Two players from low-profile college football programs are big names in the Packers' defensive plans for the 2012 season. Smith is pushing for playing time at inside linebacker. Jennings is doing the same at safety.
"I'm trying to find a way to stand out and give them another reason to look at the film," said Smith, a sixth-round pick in 2011.
"Coming in as an undrafted guy and having to fight for everything, I would've never thought I'd be this close to fighting for a starting job," said Jennings, but there he was at safety in the Packers' No. 1 defense on Friday morning. The undrafted free agent from Arkansas State is getting a long and legitimate look at what he can do.
Smith was all-world at Appalachian State, but the world is much smaller tucked away in the mountains in Boone, N.C. The Packers found him and what they saw made them ignore Smith's height limitations; he's only 5-11. It didn't hurt, of course, that Defensive Coordinator Dom Capers counts Sam Mills among the finest players Capers has ever coached.
"He's probably the most intelligent football player I've ever been around," Appalachian State Defensive Coordinator Dale Jones said of Smith. "Being a smart football player can get you a long way. I just think if he gets the opportunity, he'll be somebody that will really shock people."
Smith is getting the opportunity right now, as Desmond Bishop is being forced to sit out practices due to a calf strain. In Friday morning's practice, Smith was step for step 30 yards downfield in coverage against one of the Packers' talented tight ends.
It was a Bishop calf injury on Thanksgiving Day last season that earned Smith his first extended playing time, and Smith responded with seven tackles and a quarterback hit. On one play, Smith knifed through the line and tackled running back Kevin Smith for no gain.
"You want to be the best guy at your position. You're willing to do whatever it takes," Smith said. "I've been dealing with it since coming out of high school," he added of his lack of height. "At the end of the day, it's all about who can play football."
Jennings was a surprise roster keep in final cuts last summer. When he wasn't drafted, he considered accepting a job as a coach and teacher at his high school alma mater in Mississippi.
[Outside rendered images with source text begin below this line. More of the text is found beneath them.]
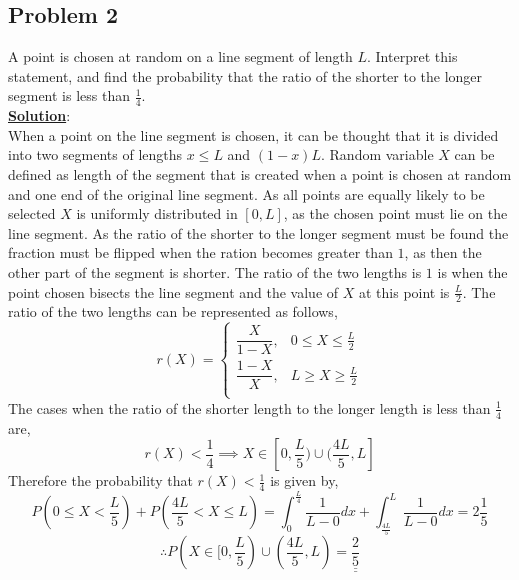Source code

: \documentclass[11pt,letter paper]{report}
\begin{document}
\subsection*{Problem 2}
A point is chosen at random on a line segment of length $L$. Interpret this statement, and find the probability that the ratio of the shorter to the longer segment is less than $\frac{1}{4}$.\\[0.1cm]
{\bf \underline{Solution}}:\\
When a point on the line segment is chosen, it can be thought that it is divided into two segments of lengths $x\le L$ and $(1-x)L$. Random variable $X$ can be defined as length of the segment that is created when a point is chosen at random and one end of the original line segment. As all points are equally likely to be selected $X$ is uniformly distributed in $[0,L]$, as the chosen point must lie on the line segment. 
As the ratio of the shorter to the longer segment must be found the fraction must be flipped when the ration becomes greater than $1$, as then the other part of the segment is shorter. The ratio of the two lengths is $1$ is when the point chosen bisects the line segment and the value of $X$ at this point is $\frac{L}{2}$. 
The ratio of the two lengths can be represented as follows,
$$r(X)=\begin{cases}
\dfrac{X}{1-X},& 0\le X\le \frac{L}{2}\\
\dfrac{1-X}{X},& L\ge X\ge \frac{L}{2}\\
\end{cases}$$
The cases when the ratio of the shorter length to the longer length is less than $\frac{1}{4}$ are, 
$$r(X)<\frac{1}{4}\implies X\in [0,\frac{L}{5}) \cup (\frac{4L}{5}, L]$$
Therefore the probability that $r(X)<\frac{1}{4}$ is given by, 
$$P(0\le X<\frac{L}{5})+P(\frac{4L}{5}<X\le L)=\int_0^{\frac{L}{4}}\frac{1}{L-0}dx+\int_{\frac{4L}{5}}^L\frac{1}{L-0}dx=2\frac{1}{5}$$
$$\therefore P(X\in [0,\frac{L}{5}) \cup (\frac{4L}{5}, L)=\underline{\underline{\frac{2}{5}}}$$

\end{document}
"I leaned toward it for a little while. I decided to pursue my dream," he said.
Much about Jennings has changed since he left Arkansas State. He's gained 25 pounds, 10 of those pounds in the last year to prepare to make a bid for playing time in the Packers defense. The 170-pound college safety is now pushing the 200-pound mark.
"In this business, you can never relax because there are always new guys coming in. I just have to compete for a job, put good things on film and let the coaches decide," Jennings added.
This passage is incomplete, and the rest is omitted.